*WORK REQUIRED*
Please copy, character for character, each line from the beginning of the listing to the line containing "assessment. <br /> **Default:** _completed_ |", including both.
-*-*-
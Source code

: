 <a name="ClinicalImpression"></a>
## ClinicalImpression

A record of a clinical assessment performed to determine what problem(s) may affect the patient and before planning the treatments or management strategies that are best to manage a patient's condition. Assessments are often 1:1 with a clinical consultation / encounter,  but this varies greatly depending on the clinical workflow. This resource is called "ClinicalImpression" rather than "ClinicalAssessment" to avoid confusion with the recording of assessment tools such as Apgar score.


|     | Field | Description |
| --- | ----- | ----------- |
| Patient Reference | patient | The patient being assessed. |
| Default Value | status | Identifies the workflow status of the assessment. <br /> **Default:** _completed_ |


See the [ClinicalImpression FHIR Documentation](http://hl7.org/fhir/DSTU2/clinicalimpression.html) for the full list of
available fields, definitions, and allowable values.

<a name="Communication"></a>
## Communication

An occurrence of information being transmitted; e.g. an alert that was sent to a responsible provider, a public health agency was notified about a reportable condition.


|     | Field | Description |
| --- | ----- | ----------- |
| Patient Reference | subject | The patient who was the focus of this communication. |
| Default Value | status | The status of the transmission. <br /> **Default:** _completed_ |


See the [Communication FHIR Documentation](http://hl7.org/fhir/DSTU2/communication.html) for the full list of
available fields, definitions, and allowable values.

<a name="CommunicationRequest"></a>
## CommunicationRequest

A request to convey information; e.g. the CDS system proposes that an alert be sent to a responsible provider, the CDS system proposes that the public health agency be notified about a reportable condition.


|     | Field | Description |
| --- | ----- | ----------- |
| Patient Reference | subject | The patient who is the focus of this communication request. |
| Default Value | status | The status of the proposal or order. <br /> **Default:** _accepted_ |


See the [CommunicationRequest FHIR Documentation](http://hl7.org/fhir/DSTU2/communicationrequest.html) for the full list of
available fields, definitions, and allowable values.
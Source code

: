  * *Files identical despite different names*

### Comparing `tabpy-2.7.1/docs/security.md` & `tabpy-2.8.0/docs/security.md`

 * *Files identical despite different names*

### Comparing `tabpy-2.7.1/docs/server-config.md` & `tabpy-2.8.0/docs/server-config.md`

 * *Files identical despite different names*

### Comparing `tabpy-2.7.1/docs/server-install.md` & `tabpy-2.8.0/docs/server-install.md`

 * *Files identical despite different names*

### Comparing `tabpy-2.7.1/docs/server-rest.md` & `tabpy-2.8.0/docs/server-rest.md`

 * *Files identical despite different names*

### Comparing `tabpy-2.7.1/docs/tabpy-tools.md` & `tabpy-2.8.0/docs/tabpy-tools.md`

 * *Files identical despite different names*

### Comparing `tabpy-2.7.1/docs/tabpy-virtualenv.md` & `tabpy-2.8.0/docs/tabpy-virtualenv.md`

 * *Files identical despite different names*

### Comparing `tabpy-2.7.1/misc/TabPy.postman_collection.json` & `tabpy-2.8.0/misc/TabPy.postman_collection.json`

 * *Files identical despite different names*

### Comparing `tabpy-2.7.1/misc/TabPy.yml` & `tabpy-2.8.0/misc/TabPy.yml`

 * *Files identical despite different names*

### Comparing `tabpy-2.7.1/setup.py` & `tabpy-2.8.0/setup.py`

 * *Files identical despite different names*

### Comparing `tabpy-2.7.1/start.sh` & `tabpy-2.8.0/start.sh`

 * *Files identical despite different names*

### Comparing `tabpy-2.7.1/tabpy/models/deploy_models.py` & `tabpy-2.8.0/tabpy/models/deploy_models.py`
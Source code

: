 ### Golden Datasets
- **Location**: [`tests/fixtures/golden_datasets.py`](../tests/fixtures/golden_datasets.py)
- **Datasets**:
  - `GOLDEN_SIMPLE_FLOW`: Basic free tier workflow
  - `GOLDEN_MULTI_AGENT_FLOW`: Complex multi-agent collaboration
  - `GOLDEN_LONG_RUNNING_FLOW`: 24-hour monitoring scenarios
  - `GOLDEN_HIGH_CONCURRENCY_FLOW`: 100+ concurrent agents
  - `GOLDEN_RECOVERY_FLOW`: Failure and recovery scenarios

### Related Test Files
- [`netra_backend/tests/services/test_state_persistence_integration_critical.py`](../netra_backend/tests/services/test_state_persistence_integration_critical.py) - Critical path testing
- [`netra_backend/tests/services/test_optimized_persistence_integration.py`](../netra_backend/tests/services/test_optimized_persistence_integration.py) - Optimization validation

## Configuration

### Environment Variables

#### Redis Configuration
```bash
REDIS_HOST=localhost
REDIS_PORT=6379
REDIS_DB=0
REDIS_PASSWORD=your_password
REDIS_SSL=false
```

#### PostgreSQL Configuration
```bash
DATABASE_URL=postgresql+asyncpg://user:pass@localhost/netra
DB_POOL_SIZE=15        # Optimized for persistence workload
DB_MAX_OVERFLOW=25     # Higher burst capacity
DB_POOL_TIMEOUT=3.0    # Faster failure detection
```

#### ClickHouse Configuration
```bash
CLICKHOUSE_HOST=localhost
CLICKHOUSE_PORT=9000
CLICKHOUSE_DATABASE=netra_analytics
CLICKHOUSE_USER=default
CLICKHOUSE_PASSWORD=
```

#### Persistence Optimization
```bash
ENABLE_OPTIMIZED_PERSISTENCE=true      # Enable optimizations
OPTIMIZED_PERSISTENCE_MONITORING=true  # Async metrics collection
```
-*-*-
*ANSWER BELOW*
Source code

: <a name="ClinicalImpression"></a>
## ClinicalImpression

A record of a clinical assessment performed to determine what problem(s) may affect the patient and before planning the treatments or management strategies that are best to manage a patient's condition. Assessments are often 1:1 with a clinical consultation / encounter,  but this varies greatly depending on the clinical workflow. This resource is called "ClinicalImpression" rather than "ClinicalAssessment" to avoid confusion with the recording of assessment tools such as Apgar score.


|     | Field | Description |
| --- | ----- | ----------- |
| Patient Reference | patient | The patient being assessed. |
| Default Value | status | Identifies the workflow status of the assessment. <br /> **Default:** _completed_ |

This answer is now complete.